TASK PROMPT ->
Give every line of the listing back, exactly as written.

┌────────

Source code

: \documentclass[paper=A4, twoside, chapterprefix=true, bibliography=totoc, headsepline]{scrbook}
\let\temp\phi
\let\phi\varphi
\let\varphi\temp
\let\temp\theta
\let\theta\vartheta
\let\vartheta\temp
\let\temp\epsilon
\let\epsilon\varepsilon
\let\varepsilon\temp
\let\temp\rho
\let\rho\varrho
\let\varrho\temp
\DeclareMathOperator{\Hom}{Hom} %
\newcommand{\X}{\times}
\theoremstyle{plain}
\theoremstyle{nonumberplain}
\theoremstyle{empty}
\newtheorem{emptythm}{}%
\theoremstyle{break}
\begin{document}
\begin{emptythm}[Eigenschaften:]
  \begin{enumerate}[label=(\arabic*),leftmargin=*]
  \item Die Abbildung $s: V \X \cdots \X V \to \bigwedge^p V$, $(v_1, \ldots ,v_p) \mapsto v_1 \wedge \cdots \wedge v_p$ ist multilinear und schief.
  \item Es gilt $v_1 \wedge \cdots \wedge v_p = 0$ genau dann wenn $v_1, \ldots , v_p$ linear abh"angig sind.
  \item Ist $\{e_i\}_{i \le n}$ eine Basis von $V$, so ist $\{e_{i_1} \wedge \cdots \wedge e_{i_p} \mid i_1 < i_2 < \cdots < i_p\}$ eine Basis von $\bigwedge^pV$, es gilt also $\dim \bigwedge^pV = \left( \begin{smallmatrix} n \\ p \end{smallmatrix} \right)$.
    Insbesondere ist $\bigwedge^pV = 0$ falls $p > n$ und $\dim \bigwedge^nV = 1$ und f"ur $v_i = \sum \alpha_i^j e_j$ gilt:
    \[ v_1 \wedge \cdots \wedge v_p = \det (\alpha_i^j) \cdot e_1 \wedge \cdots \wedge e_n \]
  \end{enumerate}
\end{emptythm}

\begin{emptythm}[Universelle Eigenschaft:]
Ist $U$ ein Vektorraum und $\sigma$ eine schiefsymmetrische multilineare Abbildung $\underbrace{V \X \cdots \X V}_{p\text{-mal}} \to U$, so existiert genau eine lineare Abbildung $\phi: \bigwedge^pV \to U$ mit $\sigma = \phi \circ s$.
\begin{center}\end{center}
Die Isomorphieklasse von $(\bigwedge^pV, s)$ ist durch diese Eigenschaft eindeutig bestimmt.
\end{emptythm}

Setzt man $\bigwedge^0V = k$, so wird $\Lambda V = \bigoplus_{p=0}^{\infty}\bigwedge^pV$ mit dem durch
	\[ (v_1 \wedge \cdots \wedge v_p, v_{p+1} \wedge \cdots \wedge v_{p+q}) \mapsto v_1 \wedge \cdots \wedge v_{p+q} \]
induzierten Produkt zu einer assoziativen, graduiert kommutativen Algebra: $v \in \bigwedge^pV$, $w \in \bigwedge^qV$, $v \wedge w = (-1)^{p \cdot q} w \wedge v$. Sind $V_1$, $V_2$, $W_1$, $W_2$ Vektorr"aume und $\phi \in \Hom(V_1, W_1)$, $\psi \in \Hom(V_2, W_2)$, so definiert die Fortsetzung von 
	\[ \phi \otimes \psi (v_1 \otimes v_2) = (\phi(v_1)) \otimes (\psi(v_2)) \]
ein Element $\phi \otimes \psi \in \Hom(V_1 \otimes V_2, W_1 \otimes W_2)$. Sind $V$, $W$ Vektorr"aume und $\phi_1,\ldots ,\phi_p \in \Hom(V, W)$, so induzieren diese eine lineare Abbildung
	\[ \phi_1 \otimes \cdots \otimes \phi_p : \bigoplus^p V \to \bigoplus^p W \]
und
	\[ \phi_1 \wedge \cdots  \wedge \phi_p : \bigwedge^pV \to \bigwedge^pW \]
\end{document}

└────────

ANSWER BELOW ->
Source code

: \documentclass[paper=A4, twoside, chapterprefix=true, bibliography=totoc, headsepline]{scrbook}
\let\temp\phi
\let\phi\varphi
\let\varphi\temp
\let\temp\theta
\let\theta\vartheta
\let\vartheta\temp
\let\temp\epsilon
\let\epsilon\varepsilon
\let\varepsilon\temp
\let\temp\rho
\let\rho\varrho
\let\varrho\temp
\DeclareMathOperator{\Hom}{Hom} %
\newcommand{\X}{\times}
\theoremstyle{plain}
\theoremstyle{nonumberplain}
\theoremstyle{empty}
\newtheorem{emptythm}{}%
\theoremstyle{break}
\begin{document}
\begin{emptythm}[Eigenschaften:]
  \begin{enumerate}[label=(\arabic*),leftmargin=*]
  \item Die Abbildung $s: V \X \cdots \X V \to \bigwedge^p V$, $(v_1, \ldots ,v_p) \mapsto v_1 \wedge \cdots \wedge v_p$ ist multilinear und schief.
  \item Es gilt $v_1 \wedge \cdots \wedge v_p = 0$ genau dann wenn $v_1, \ldots , v_p$ linear abh"angig sind.
  \item Ist $\{e_i\}_{i \le n}$ eine Basis von $V$, so ist $\{e_{i_1} \wedge \cdots \wedge e_{i_p} \mid i_1 < i_2 < \cdots < i_p\}$ eine Basis von $\bigwedge^pV$, es gilt also $\dim \bigwedge^pV = \left( \begin{smallmatrix} n \\ p \end{smallmatrix} \right)$.
    Insbesondere ist $\bigwedge^pV = 0$ falls $p > n$ und $\dim \bigwedge^nV = 1$ und f"ur $v_i = \sum \alpha_i^j e_j$ gilt:
    \[ v_1 \wedge \cdots \wedge v_p = \det (\alpha_i^j) \cdot e_1 \wedge \cdots \wedge e_n \]
  \end{enumerate}
\end{emptythm}

\begin{emptythm}[Universelle Eigenschaft:]
Ist $U$ ein Vektorraum und $\sigma$ eine schiefsymmetrische multilineare Abbildung $\underbrace{V \X \cdots \X V}_{p\text{-mal}} \to U$, so existiert genau eine lineare Abbildung $\phi: \bigwedge^pV \to U$ mit $\sigma = \phi \circ s$.
\begin{center}\end{center}
Die Isomorphieklasse von $(\bigwedge^pV, s)$ ist durch diese Eigenschaft eindeutig bestimmt.
\end{emptythm}

Setzt man $\bigwedge^0V = k$, so wird $\Lambda V = \bigoplus_{p=0}^{\infty}\bigwedge^pV$ mit dem durch
	\[ (v_1 \wedge \cdots \wedge v_p, v_{p+1} \wedge \cdots \wedge v_{p+q}) \mapsto v_1 \wedge \cdots \wedge v_{p+q} \]
induzierten Produkt zu einer assoziativen, graduiert kommutativen Algebra: $v \in \bigwedge^pV$, $w \in \bigwedge^qV$, $v \wedge w = (-1)^{p \cdot q} w \wedge v$. Sind $V_1$, $V_2$, $W_1$, $W_2$ Vektorr"aume und $\phi \in \Hom(V_1, W_1)$, $\psi \in \Hom(V_2, W_2)$, so definiert die Fortsetzung von 
	\[ \phi \otimes \psi (v_1 \otimes v_2) = (\phi(v_1)) \otimes (\psi(v_2)) \]
ein Element $\phi \otimes \psi \in \Hom(V_1 \otimes V_2, W_1 \otimes W_2)$. Sind $V$, $W$ Vektorr"aume und $\phi_1,\ldots ,\phi_p \in \Hom(V, W)$, so induzieren diese eine lineare Abbildung
	\[ \phi_1 \otimes \cdots \otimes \phi_p : \bigoplus^p V \to \bigoplus^p W \]
und
	\[ \phi_1 \wedge \cdots  \wedge \phi_p : \bigwedge^pV \to \bigwedge^pW \]
\end{document}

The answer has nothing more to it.